|Maria Longworth Nichols Storer|
Storer was born two years later in 1849. Like McLaughlin, she was the youngest of three children and the only girl. Storer grew up in an extremely comfortable household; her grandfather was Nicholas Longworth, a great philanthropist and patron of the arts, as well as the city’s first millionaire, and the nation’s second richest citizen. As a child she was surrounded by her family’s art collection, and she had her early education in art and music in a schoolroom at Rookwood, her family estate. Later, she also attended Miss Appleton’s Private School for Girls (1862-1865).
Storer was tutored privately at home. McLaughlin studied at the University of Cincinnati School of Design, later the Art Academy of Cincinnati.
|MLN Rookwood vase|
The first important event that showcased the china painting work of the two divas and their colleagues was The Centennial Tea Party, held in 1875. The mission of the Tea Party was to raise funds for the Cincinnati display at the American Centennial Exhibition that was to be mounted in Philadelphia for the 1876 centennial celebration.
|MLN Rookwood Vase|
Storer's enthusiasm reached such a fever pitch in 1880 that she asked her father to import an entire Japanese pottery to Cincinnati, including all the workmen and supplies. He refused, instead offering her an old schoolhouse he had purchased that she could convert to a pottery, which she would open by the end of the year.
In late September 1877, McLaughlin had published her book on china painting titled China Painting: A Practical Manual for the Use of Amateurs in the Decoration of Hard Porcelain. This was the first manual on the subject in the United States written by a woman for women. . The manual was so popular among women that it was published in at least ten editions and sold over twenty thousand copies.
|details, Rookwood vases|
Published shortly after in 1878 was George Nichols’s (Storer’s husband) book on pottery in which she did all the illustrations in the Japanese style. As each woman contributed to the field, the other followed with a trump, cementing their rivalry.
To promote women’s work in ceramics, in 1879 McLaughlin created the Cincinnati Pottery Club, the first women’s ceramic club in the United States. Thirteen ladies were invited to join the club, however, one individual, Storer, did not respond.
While McLaughlin did in fact invite her to join, Storer claimed she did not receive the invitation, reacted with indignation and refused to join. (There are still conflicting accounts of this perceived snub in internet sources). Storer's biographer, Anita Ellis, says she would take a back seat to no one, and joining the Club would mean that she would become a follower to McLaughlin, the club’s president. Her refusal to join ultimately led her to begin her own company, which she called Rookwood Pottery in 1880.
From the beginning, Rookwood faced several obstacles. Located on the river, in her father’s schoolhouse, the pottery was victim to annual flooding. Also, in the first years, the Pottery made very little money and Storer pulled from her own purse and that of her father’s to support her interest. In late 1883, Storer’s father helped her select a reliable, experienced manager for Rookwood. William Watts Taylor would be the saving grace for the struggling pottery. By 1889, Rookwood was a national and international success and truly considered the center of art pottery in Cincinnati.

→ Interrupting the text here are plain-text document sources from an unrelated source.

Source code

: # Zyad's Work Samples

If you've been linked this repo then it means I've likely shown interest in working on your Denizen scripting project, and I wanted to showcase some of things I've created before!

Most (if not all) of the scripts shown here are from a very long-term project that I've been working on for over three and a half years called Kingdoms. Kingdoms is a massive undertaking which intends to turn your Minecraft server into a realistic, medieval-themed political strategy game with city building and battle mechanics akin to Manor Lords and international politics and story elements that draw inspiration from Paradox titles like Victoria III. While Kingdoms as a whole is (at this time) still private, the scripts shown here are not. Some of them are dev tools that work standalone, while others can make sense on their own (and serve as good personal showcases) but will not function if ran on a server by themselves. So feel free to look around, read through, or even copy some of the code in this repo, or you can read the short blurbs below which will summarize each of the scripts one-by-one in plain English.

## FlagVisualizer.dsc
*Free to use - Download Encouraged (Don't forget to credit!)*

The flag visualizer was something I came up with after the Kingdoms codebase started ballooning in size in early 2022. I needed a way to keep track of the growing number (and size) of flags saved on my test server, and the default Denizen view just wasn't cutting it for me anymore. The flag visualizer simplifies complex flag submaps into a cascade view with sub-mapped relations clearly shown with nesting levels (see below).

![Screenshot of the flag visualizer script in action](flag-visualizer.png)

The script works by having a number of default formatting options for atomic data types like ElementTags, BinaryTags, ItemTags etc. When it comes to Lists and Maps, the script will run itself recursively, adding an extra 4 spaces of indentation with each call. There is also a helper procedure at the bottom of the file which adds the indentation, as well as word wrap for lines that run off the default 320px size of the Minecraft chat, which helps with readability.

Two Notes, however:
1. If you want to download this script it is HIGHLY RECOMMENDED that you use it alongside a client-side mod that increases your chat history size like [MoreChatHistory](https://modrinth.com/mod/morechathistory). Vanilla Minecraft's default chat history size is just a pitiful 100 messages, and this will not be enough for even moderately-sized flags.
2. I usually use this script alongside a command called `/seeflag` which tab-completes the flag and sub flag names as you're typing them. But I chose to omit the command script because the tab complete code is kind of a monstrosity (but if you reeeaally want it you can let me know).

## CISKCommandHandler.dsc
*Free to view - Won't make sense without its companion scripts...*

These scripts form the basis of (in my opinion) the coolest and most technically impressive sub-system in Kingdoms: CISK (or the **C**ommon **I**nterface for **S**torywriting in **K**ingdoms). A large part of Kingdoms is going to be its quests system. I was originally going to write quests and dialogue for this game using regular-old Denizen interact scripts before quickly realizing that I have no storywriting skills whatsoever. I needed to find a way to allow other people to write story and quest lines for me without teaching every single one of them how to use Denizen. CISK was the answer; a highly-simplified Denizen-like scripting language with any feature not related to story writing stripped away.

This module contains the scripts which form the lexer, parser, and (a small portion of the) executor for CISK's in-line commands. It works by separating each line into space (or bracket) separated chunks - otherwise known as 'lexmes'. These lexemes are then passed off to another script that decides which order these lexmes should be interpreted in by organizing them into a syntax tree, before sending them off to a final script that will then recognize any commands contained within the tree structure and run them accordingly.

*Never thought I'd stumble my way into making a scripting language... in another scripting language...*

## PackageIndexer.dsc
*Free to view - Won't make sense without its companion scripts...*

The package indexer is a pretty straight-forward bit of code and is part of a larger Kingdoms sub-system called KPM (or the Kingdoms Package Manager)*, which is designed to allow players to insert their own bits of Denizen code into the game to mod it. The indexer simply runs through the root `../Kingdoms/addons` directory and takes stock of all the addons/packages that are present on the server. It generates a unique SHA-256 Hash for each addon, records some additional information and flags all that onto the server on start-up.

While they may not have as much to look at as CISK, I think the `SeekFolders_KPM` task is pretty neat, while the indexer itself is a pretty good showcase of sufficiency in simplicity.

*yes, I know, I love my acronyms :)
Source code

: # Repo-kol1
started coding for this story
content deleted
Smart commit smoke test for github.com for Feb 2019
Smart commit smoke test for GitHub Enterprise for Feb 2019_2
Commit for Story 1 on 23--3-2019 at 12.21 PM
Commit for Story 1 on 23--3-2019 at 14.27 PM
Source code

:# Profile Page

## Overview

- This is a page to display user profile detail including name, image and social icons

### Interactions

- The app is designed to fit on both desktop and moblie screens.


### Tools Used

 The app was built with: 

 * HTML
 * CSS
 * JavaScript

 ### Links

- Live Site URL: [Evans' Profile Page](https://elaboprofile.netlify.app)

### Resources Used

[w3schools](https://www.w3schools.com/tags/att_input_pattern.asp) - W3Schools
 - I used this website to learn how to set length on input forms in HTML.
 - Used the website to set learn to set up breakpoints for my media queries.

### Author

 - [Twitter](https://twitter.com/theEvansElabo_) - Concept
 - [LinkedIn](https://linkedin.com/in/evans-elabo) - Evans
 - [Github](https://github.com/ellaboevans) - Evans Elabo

McLaughlin published her second book Pottery Decoration under the Glaze in August of 1880. This manual discusses all steps of the underglaze technique. Since her discovery, underglaze decoration had become so popular that she felt she needed to create a manual in her own words that detailed the process.
McLaughlin’s ceramic career and that of the Cincinnati Pottery Club took a huge blow one year later in 1881. The Dallas Pottery, where they were located, closed when it's founder passed away. In 1882 the Pottery Club moved to Rookwood Pottery and rented a room from Storer.
This situation served Storer well; she could support her fledgling pottery with the Club’s rent and could keep an eye on the Pottery Club’s work. So just two years after the club was founded, it became a tennant of the rival Rookwood Pottery belonging to Storer.
The club finally came to an end shortly after their tenth reception, held on May 27, 1890. Their final exhibition together was at the 1893 World’s Columbian Exposition in Chicago.
Between 1888 and 1889, Rookwood won several awards in competition, including two first prizes at the Pottery and Porcelain Exhibition in Philadelphia and a gold medal at the Paris Exposition. Worldwide acclaim brought financial success, and Storer transferred ownership of Rookwood to William Watts Taylor. That same year, Storer moved to Washington, D.C. with her new husband, Bellamy Storer, who was in public office. The pottery remained open another 75 years.
The chapter of her life that included her rivalry with Louise and her creative ventures in art pottery had come to a close. From 1897 to her death in 1932 Storer lived almost exclusively in Europe.